The costs of incarceration rippled outward—into marriages, families, and futures that were never part of the judgment but are shaped by it all the same.
I also lost friends.
Men I lived alongside — men who survived death row — did not all survive freedom. Some returned home carrying trauma without language, structure without support, pain without care. Drugs filled the space that confinement once occupied. The same system that caged us released us with little preparation for what came next. Survival skills don’t translate easily into civilian life. Not everyone makes that transition.
I am the father of seven children, including four sons. For the past nine years, I have been a single father to two of them—boys who are now 10 and 12. They have grown up watching me figure out freedom not as an idea, but as a daily practice shaped by everything that came before.
Fatherhood changed the stakes. My sons—especially the two I raise alone—became mirrors. They showed me patterns I didn’t know I was repeating: rigidity passing for discipline, emotional distance mistaken for strength, control replacing curiosity. These weren’t deliberate choices. They were learned behaviors, shaped by years in institutions where autonomy was dangerous and compliance was rewarded.
My sons were born into my freedom, but without freedom’s ease.

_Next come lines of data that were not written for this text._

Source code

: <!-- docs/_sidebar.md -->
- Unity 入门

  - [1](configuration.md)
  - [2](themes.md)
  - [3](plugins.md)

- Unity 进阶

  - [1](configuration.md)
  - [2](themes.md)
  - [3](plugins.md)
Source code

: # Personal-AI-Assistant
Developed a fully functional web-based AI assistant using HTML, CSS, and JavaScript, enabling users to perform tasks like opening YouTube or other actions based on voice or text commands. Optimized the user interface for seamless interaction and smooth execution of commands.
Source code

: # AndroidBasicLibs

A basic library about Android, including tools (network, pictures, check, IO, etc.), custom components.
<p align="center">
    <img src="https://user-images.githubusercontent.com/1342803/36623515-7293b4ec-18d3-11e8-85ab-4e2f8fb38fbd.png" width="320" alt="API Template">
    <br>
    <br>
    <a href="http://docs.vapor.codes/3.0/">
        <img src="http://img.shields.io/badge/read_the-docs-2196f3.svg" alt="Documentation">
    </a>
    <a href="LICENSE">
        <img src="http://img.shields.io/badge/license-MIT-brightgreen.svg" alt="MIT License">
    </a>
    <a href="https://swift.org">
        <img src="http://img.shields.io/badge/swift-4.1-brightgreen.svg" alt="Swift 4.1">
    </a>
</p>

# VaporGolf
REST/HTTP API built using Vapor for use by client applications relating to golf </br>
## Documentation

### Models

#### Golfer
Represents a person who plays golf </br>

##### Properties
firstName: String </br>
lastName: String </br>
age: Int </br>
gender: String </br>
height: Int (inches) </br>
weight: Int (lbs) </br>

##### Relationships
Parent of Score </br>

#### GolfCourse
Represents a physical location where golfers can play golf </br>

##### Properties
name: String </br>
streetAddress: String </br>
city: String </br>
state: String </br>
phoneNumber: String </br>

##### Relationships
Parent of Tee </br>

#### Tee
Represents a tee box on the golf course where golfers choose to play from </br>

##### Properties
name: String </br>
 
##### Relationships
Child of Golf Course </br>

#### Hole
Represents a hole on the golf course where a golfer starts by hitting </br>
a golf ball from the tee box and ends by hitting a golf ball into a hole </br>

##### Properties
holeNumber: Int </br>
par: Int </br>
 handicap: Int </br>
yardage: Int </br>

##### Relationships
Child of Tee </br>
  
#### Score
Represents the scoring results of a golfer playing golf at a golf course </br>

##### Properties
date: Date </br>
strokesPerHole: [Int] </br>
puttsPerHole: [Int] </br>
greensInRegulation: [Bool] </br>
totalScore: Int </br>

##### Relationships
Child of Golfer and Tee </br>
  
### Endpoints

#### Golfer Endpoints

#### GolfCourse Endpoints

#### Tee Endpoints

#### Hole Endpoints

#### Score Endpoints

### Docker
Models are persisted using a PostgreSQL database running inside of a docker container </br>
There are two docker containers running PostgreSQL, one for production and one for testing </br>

As a single father, I began to see how incarceration followed me into parenting. What prison demanded of me as a teenager didn’t belong in the life I wanted to model for my children.
That realization forced a difficult truth: I had been released from prison, but I hadn’t yet decarcerated myself.
As a society, we talk about decarceration mostly as a policy goal—shorter sentences, fewer prisons, smarter reform. Those efforts matter. But they’re incomplete without addressing what confinement does to a person internally. .
That understanding is what led me to the road.
Earlier this year, as I marked the 30th year since my death sentence, my sons and I left New Orleans headed for two years on the road.

Living in an RV with my children isn’t about escape. It’s about movement as a deliberate counterweight to institutionalization. I have learned that mobility disrupts the rigid mental structures incarceration builds. It interrupts institutional time—the counts, the schedules, the sameness—and replaces it with something less familiar and more demanding: choice.
Regaining my sense of freedom means lifting unnecessary boundaries for my sons. Because of the way I am still wired, I have carefully planned our trip, structuring freedom and choice into our lives. The idea is that these will become ingrained in me, just like prison once was.
So far, it seems to be working. On the road, fewer rules are imposed. More are negotiated. Homeschooling becomes an act of unlearning. We trade bells and rows for conversation and inquiry. Curiosity becomes central again, not compliance.
This may sound romantic. My hope is for repair. Because freedom can be destabilizing. Without the external structure of everyday life and all the rigidity I built up, I will be forced to confront what remains inside. To reflect.
I’ve come to call this process “decarcerating the self.”
In this uneven, nonlinear work, grief lives alongside possibility—grief for the years lost, for the friends who didn’t make it, for versions of myself that never had room to exist.
Now, unexpectedly, I have another layer of challenge: I lost a contract that I’d planned to rely on for support as we drove. I started a GoFundMe (please contribute if you can), but I am trying to maintain my sense of possibility.
I’ve also learned that the effects of institutionalization aren’t limited to prisons. Many Americans live with institutionalized minds—shaped by schools, workplaces, and systems that reward obedience over imagination. Formerly incarcerated people experience this most intensely, and with the fewest resources to address it.

I’m not taking my children on the road to teach them how to be free. Freedom, I’ve come to understand, isn’t the absence of bars. It’s the presence of agency, dignity, and the courage to live beyond survival.
The RV moves. The landscape changes. My children ask questions I can’t always answer. I’m learning how to live inside freedom without fearing it.
That, to me, is what decarcerating the self looks like.